* **Exercise objective**
One figure is the whole answer: the number of lines below that contain the word "wait".

--- Source material ---

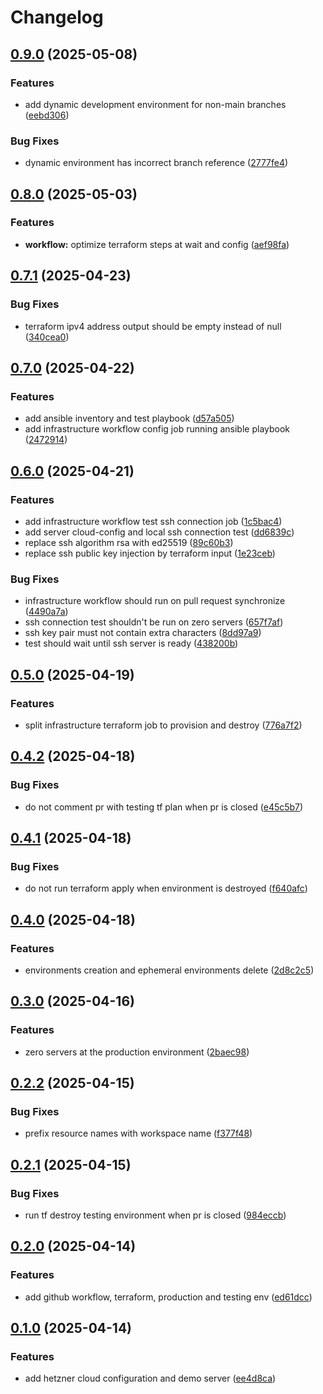# Changelog

## [0.9.0](https://github.com/xebis/hetzner-iac-cac/compare/v0.8.0...v0.9.0) (2025-05-08)

### Features

* add dynamic development environment for non-main branches ([eebd306](https://github.com/xebis/hetzner-iac-cac/commit/eebd3068bd2c5de45e02910f67ee8357bf1075ef))

### Bug Fixes

* dynamic environment has incorrect branch reference ([2777fe4](https://github.com/xebis/hetzner-iac-cac/commit/2777fe4f59c2ffd174b08dc6f38c424b22c3cccf))

## [0.8.0](https://github.com/xebis/hetzner-iac-cac/compare/v0.7.1...v0.8.0) (2025-05-03)

### Features

* **workflow:** optimize terraform steps at wait and config ([aef98fa](https://github.com/xebis/hetzner-iac-cac/commit/aef98fa5e80a7d6e4d75b561ab63032ca769ecb9))

## [0.7.1](https://github.com/xebis/hetzner-iac-cac/compare/v0.7.0...v0.7.1) (2025-04-23)

### Bug Fixes

* terraform ipv4 address output should be empty instead of null ([340cea0](https://github.com/xebis/hetzner-iac-cac/commit/340cea0c880e94aada7326bf7c6ad128f4346521))

## [0.7.0](https://github.com/xebis/hetzner-iac-cac/compare/v0.6.0...v0.7.0) (2025-04-22)

### Features

* add ansible inventory and test playbook ([d57a505](https://github.com/xebis/hetzner-iac-cac/commit/d57a505b62adafcb8505da08ab0ffdde07992375))
* add infrastructure workflow config job running ansible playbook ([2472914](https://github.com/xebis/hetzner-iac-cac/commit/2472914954ee3935b658c5d4fb085d0b8dfc814f))

## [0.6.0](https://github.com/xebis/hetzner-iac-cac/compare/v0.5.0...v0.6.0) (2025-04-21)

### Features

* add infrastructure workflow test ssh connection job ([1c5bac4](https://github.com/xebis/hetzner-iac-cac/commit/1c5bac4c30e5cd26f77ad1feda47e95e61dce08e))
* add server cloud-config and local ssh connection test ([dd6839c](https://github.com/xebis/hetzner-iac-cac/commit/dd6839c368630bd7bedf363e9112dde6b9079319))
* replace ssh algorithm rsa with ed25519 ([89c60b3](https://github.com/xebis/hetzner-iac-cac/commit/89c60b3f41db9f00664350bbc913bbf36b090a17))
* replace ssh public key injection by terraform input ([1e23ceb](https://github.com/xebis/hetzner-iac-cac/commit/1e23cebe770e0971ae661a8a9a1fce03821ac85d))

### Bug Fixes

* infrastructure workflow should run on pull request synchronize ([4490a7a](https://github.com/xebis/hetzner-iac-cac/commit/4490a7adb0728f48bff4f3f1a64e66510b980735))
* ssh connection test shouldn't be run on zero servers ([657f7af](https://github.com/xebis/hetzner-iac-cac/commit/657f7af7fe7e6c2d369bd22481806d91e25897af))
* ssh key pair must not contain extra characters ([8dd97a9](https://github.com/xebis/hetzner-iac-cac/commit/8dd97a9e463820380c6bd69b8a56c6e614917d8d))
* test should wait until ssh server is ready ([438200b](https://github.com/xebis/hetzner-iac-cac/commit/438200b40c54466bb5b035a0b36ecc2eccfda672))

## [0.5.0](https://github.com/xebis/hetzner-iac-cac/compare/v0.4.2...v0.5.0) (2025-04-19)

### Features

* split infrastructure terraform job to provision and destroy ([776a7f2](https://github.com/xebis/hetzner-iac-cac/commit/776a7f2c733f06ef8a65e3047f03a166ddbc5b30))

## [0.4.2](https://github.com/xebis/hetzner-iac-cac/compare/v0.4.1...v0.4.2) (2025-04-18)

### Bug Fixes

* do not comment pr with testing tf plan when pr is closed ([e45c5b7](https://github.com/xebis/hetzner-iac-cac/commit/e45c5b7fed75acaa0c28544c5881c0c80d811305))

## [0.4.1](https://github.com/xebis/hetzner-iac-cac/compare/v0.4.0...v0.4.1) (2025-04-18)

### Bug Fixes

* do not run terraform apply when environment is destroyed ([f640afc](https://github.com/xebis/hetzner-iac-cac/commit/f640afc0c62ac2a01a09c9d14eba39f722fb0855))

## [0.4.0](https://github.com/xebis/hetzner-iac-cac/compare/v0.3.0...v0.4.0) (2025-04-18)

### Features

* environments creation and ephemeral environments delete ([2d8c2c5](https://github.com/xebis/hetzner-iac-cac/commit/2d8c2c529af363b2ba4a6cd91142d59540f6c0c3))

## [0.3.0](https://github.com/xebis/hetzner-iac-cac/compare/v0.2.2...v0.3.0) (2025-04-16)

### Features

* zero servers at the production environment ([2baec98](https://github.com/xebis/hetzner-iac-cac/commit/2baec98c606e30b81e7df2541fcbcd3fc9bc2356))

## [0.2.2](https://github.com/xebis/hetzner-iac-cac/compare/v0.2.1...v0.2.2) (2025-04-15)

### Bug Fixes

* prefix resource names with workspace name ([f377f48](https://github.com/xebis/hetzner-iac-cac/commit/f377f4864f53e9ef6ddff9ce341a0e42dc138493))

## [0.2.1](https://github.com/xebis/hetzner-iac-cac/compare/v0.2.0...v0.2.1) (2025-04-15)

### Bug Fixes

* run tf destroy testing environment when pr is closed ([984eccb](https://github.com/xebis/hetzner-iac-cac/commit/984eccb5ee7b5c798f413d8c16352de9b4f22ff1))

## [0.2.0](https://github.com/xebis/hetzner-iac-cac/compare/v0.1.0...v0.2.0) (2025-04-14)

### Features

* add github workflow, terraform, production and testing env ([ed61dcc](https://github.com/xebis/hetzner-iac-cac/commit/ed61dcccafdca7f1f9e06d623c15df9b1421387a))

## [0.1.0](https://github.com/xebis/hetzner-iac-cac/compare/v0.0.0...v0.1.0) (2025-04-14)

### Features

* add hetzner cloud configuration and demo server ([ee4d8ca](https://github.com/xebis/hetzner-iac-cac/commit/ee4d8caa37451c79880e6a1915c1dd2e099ca0fa))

---

* **Completed task**
2